NEOADJUVANT PEMBROLIZUMAB achieved a 71% pathological complete response rate in patients with resectable desmoplastic melanoma, meeting the prespecified primary endpoint in the phase 2 SWOG S1512 trial.
Neoadjuvant Pembrolizumab in Resectable Desmoplastic Melanoma
The phase 2 SWOG S1512 trial was designed to evaluate response to pembrolizumab, an anti-programmed cell death protein 1 therapy, in individuals with desmoplastic melanoma. Findings from cohort A focused on the pathological complete response following neoadjuvant pembrolizumab in patients with surgically resectable disease.

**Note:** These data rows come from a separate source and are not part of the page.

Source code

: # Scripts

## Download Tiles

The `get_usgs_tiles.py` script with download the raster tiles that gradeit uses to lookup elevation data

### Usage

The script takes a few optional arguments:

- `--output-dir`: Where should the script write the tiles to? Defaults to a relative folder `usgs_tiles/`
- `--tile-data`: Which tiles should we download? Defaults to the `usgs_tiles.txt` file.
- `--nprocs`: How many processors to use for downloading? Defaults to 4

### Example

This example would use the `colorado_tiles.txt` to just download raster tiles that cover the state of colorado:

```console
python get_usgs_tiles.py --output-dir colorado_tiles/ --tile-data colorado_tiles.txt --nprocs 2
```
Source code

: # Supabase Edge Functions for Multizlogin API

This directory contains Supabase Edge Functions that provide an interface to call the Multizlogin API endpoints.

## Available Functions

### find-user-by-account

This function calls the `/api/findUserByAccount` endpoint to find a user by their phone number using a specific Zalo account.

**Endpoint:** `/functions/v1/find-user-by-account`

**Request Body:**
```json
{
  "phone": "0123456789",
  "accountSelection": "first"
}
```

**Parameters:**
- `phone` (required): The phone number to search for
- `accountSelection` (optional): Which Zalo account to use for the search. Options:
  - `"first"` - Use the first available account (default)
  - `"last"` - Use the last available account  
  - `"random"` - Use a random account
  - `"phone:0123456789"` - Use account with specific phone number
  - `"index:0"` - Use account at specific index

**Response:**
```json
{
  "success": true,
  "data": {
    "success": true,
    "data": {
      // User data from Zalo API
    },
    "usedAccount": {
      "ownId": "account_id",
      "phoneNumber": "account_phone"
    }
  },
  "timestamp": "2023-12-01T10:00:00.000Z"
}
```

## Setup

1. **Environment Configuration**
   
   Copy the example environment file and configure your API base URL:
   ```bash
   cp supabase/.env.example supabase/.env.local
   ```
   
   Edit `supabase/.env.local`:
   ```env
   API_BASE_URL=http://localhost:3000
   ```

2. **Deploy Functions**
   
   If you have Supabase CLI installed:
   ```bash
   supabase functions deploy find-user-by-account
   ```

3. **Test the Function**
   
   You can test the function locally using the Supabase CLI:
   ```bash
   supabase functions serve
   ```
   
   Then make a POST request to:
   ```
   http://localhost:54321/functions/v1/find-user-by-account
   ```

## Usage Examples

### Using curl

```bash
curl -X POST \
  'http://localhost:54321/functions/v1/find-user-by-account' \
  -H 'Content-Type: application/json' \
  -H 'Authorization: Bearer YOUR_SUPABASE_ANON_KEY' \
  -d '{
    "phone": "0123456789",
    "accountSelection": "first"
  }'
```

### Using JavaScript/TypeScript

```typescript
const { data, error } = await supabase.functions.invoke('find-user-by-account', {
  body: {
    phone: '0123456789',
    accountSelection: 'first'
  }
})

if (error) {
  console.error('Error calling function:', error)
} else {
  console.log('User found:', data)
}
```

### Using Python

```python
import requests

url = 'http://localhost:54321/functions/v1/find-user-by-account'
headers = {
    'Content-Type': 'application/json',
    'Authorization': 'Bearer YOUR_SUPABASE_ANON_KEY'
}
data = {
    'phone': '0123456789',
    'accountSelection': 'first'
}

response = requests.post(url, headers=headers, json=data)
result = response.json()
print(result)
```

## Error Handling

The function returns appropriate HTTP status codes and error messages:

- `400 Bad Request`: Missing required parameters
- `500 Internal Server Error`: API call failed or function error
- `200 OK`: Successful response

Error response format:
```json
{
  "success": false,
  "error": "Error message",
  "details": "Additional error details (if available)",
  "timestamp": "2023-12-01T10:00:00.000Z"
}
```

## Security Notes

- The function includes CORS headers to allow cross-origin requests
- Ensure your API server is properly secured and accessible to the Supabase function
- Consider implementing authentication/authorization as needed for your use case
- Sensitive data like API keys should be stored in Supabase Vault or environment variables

Twenty-eight eligible patients with resectable desmoplastic melanoma received intravenous pembrolizumab at a dose of 200 mg every 3 weeks for three cycles prior to surgical excision. Tissue samples were reviewed at baseline, at 3–5 weeks after treatment initiation, and again at the time of surgery. Secondary endpoints included clinical response rate, overall survival, and treatment related toxicities.
Pathological Complete Response And Clinical Outcomes
The primary endpoint was the pathological complete response rate by local pathological review. Data were as follows: 71%; 95% CI: 51–87; P<0.001. This met the prespecified endpoint, indicating a substantial tumour response to neoadjuvant pembrolizumab in this population.
In addition to pathological complete response, investigators assessed clinical response rate and overall survival. Follow up extended to three years, enabling preliminary evaluation of longer-term outcomes in this cohort of patients with resectable desmoplastic melanoma.
Survival And Safety Findings
At three years of follow up, four participants had died. None of the deaths were known to be attributable to melanoma or to treatment related adverse events. These findings provide important context regarding longer term outcomes following neoadjuvant pembrolizumab in this setting.
Treatment was generally well tolerated. Two patients experienced grade 3 treatment related adverse events, representing 7% of the study population. No additional high-grade toxicities were reported in the abstract.
Overall, neoadjuvant pembrolizumab in patients with resectable desmoplastic melanoma resulted in a high pathological complete response rate alongside an acceptable safety profile. The data were supportive of further evaluation of neoadjuvant programmed cell death protein 1 blockade in this distinct melanoma subtype.